Open mikewest opened 9 years ago
+@tyoshino
cc @mnot - I'm a bit confused on the context - is this saying that 2 different uris with 206 responses should be stitched together just because they both had the same original uri before redirection? (and if they pass cors). That seems odd - they're different resources.
This scheme is already in use widely by CDNs. Chrome's HTMLMediaElement is stitching fragments served for different URLs together (see the opening comment of https://code.google.com/p/chromium/issues/detail?id=532569 by strobe). Chrome's resource loader in general doesn't.

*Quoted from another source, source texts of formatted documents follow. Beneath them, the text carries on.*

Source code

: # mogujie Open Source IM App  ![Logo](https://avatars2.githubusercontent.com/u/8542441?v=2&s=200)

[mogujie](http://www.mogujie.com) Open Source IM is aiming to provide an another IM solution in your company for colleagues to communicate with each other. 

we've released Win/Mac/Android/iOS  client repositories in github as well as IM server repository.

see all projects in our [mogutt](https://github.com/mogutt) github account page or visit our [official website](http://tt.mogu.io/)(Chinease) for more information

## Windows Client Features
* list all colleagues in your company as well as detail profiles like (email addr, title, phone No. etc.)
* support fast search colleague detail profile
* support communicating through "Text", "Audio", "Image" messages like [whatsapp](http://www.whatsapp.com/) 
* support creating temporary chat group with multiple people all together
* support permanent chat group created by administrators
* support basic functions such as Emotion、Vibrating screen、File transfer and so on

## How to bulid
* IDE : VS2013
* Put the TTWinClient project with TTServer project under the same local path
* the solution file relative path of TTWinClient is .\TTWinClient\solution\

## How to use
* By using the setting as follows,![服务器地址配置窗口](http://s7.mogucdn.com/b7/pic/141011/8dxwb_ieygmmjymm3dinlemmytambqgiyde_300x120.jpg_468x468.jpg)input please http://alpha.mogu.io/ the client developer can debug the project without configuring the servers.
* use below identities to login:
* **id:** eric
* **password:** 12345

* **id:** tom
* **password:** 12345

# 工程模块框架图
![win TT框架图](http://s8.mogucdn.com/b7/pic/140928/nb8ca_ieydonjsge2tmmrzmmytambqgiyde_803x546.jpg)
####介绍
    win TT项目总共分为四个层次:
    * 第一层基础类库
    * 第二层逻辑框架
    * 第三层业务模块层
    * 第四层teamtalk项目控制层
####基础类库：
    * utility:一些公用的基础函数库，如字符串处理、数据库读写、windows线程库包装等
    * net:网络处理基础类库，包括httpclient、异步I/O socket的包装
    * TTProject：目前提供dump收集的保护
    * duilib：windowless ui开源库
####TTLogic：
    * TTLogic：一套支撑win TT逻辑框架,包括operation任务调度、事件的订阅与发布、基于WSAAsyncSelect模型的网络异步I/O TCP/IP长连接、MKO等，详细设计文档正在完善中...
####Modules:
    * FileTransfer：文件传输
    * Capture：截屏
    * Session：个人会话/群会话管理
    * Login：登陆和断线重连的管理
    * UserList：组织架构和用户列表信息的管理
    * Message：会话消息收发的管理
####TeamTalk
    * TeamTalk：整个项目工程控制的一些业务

Given the situation, it seems we could document requirements for such an approach to make sure it's secure. It doesn't necessarily require all "fetching" on the web platform to do the stitching.
Doing it generically would indeed be very broken.
To do this for a specific application (e.g., HTMLMediaElement), you need a really explicit assertion that not only are the two resources equivalent, but also that the two specific representations are exactly the same -- e.g., ETag sharing. Even then, this is not something happening in HTTP -- it has to be built on top.
See: http://httpwg.github.io/specs/rfc7233.html#combining.byte.ranges http://httpwg.github.io/specs/rfc7234.html#combining.responses
Are we doing this @rocallahan?
When our media resource loader takes over an HTTP load, it uses the final post-all-redirects URI as its canonical URI for the resource. All subsequent range requests start with that URI; if further redirects occur, they are honoured. The principal(s) associated with the media data are gathered from all final-URIs. If these are different origins that's generally OK: we'll still play the media, though (since at least one of those origins must not be same-origin with the page) certain APIs will be affected (e.g. after drawing a video frame to a canvas, the canvas will be tainted).
I'm not familiar with the CDN setup described in https://code.google.com/p/chromium/issues/detail?id=532569, but I assume the CDN has a canonical URI which redirects quasi-randomly to one of many mirror URIs, and the mirror URIs never do any more redirects. If so, then by using the final URI from the first load for every subsequent range request we're avoiding any issues.
Okay, so it sounds like the HTML standard would need to do this for media elements. @foolip, have you looked into doing this? It would perhaps also require some overrides then to make sure Fetch does not do anything bad upstream.
I haven't given this any thought in the spec, no. What I do know is that media elements integrate with the network layer in a rather unique way, that seems to be true of all implementations, and certainly was in Presto.
The problem of knowing that the resource is the same when requesting a second range isn't unique to redirects, even when the same server responds you in principle need some sanity checks. I doubt that these are interoperable today, and I doubt even more that doing the strict checks that would actually make sense (ETag) would really be web compatible.
Just to make sure, the proposal by @rocallahan is that once the UA receives any body bytes back from the server, it stops following further redirects?
Seems the model doesn't work for some CDNs. See this post by strobe@ from YouTube https://code.google.com/p/chromium/issues/detail?id=532569#c33
Just to make sure, the proposal by @rocallahan is that once the UA receives any body bytes back from the server, it stops following further redirects?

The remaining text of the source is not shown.